The sorrows of a smooth digraph: the first hardness criterion for infinite directed graph-colouring problems
Johanna Brunar, Marcin Kozik, Tomáš Nagy, Michael Pinsker
TL;DR
This work extends finite constraint satisfaction dichotomies to infinite ω-categorical structures by lifting techniques via an α-refinement framework and a 2-conservative Ω-orbit perspective. The authors prove that for a smooth digraph G of algebraic length 1 with oligomorphic automorphisms, either G/Ω contains a pseudoloop or the expansion by Ω-orbits pp-constructs every finite structure, implying NP-hardness for the related conservative colouring problem in the absence of a pseudoloop. A central innovation is the finitising equivalence α( G, Ω ), which yields finite quotients on components and enables a master induction that uses reductionistic sets to manage the infinite structure.
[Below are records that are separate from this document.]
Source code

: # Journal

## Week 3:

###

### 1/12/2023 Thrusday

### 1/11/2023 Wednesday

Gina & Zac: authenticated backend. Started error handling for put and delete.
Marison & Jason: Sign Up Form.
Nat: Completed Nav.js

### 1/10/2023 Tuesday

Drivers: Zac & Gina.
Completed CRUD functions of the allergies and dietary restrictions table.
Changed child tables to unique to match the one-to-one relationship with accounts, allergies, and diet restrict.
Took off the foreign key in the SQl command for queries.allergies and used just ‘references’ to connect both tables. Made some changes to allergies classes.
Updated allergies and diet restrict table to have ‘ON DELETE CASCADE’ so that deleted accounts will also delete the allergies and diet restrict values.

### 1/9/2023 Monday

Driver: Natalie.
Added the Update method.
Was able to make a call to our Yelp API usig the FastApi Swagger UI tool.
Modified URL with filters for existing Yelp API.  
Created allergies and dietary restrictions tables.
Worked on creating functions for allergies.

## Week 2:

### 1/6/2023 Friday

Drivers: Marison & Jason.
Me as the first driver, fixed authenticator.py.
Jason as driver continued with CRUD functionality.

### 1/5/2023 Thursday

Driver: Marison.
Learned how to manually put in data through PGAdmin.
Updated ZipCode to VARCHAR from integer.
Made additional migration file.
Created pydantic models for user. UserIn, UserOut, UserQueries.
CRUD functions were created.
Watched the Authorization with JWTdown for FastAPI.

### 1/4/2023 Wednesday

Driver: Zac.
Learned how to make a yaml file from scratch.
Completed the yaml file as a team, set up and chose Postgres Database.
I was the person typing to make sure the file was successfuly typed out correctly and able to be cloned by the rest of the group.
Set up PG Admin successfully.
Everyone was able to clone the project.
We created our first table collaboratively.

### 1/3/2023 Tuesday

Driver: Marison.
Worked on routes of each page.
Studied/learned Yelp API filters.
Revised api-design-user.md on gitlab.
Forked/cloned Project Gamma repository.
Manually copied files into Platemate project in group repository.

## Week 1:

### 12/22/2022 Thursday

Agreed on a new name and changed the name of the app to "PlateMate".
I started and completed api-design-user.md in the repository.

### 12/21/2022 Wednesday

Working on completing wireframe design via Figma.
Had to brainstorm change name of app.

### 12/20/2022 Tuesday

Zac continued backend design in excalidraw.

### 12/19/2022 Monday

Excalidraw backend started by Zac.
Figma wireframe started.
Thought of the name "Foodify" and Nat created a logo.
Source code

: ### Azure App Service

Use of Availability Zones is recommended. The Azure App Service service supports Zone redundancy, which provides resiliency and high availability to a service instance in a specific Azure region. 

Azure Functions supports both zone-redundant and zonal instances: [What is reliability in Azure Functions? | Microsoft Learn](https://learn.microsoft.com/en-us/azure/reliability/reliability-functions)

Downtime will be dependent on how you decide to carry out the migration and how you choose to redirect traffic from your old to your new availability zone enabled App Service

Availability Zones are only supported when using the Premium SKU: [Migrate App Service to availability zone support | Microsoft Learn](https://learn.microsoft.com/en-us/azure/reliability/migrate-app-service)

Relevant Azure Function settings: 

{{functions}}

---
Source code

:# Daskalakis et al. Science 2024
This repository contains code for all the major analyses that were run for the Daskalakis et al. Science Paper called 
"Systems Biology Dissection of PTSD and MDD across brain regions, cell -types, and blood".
The paper further derives a 4-ary pseudo-Siggers polymorphism in the non-hard case and introduces an algebraic invariant for ω-categorical structures enriched by pairs of orbits, substantially advancing the understanding of lifting finite CSP results to the infinite, highly symmetric setting.
Abstract
Two major milestones on the road to the full complexity dichotomy for finite-domain constraint satisfaction problems were Bulatov's proof of the dichotomy for conservative templates, and the structural dichotomy for smooth digraphs of algebraic length 1 due to Barto, Kozik, and Niven. We lift the combined scenario to the infinite, and prove that any smooth digraph of algebraic length 1 pp-constructs, together with pairs of orbits of an oligomorphic subgroup of its automorphism group, every finite structure -- and hence its conservative graph-colouring problem is NP-hard -- unless the digraph has a pseudo-loop, i.e. an edge within an orbit. We thereby overcome, for the first time, previous obstacles to lifting structural results for digraphs in this context from finite to $ω$-categorical structures; the strongest lifting results hitherto not going beyond a generalisation of the Hell-Nešetřil theorem for undirected graphs. As a consequence, we obtain a new algebraic invariant of arbitrary $ω$-categorical structures enriched by pairs of orbits which fail to pp-construct some finite structure.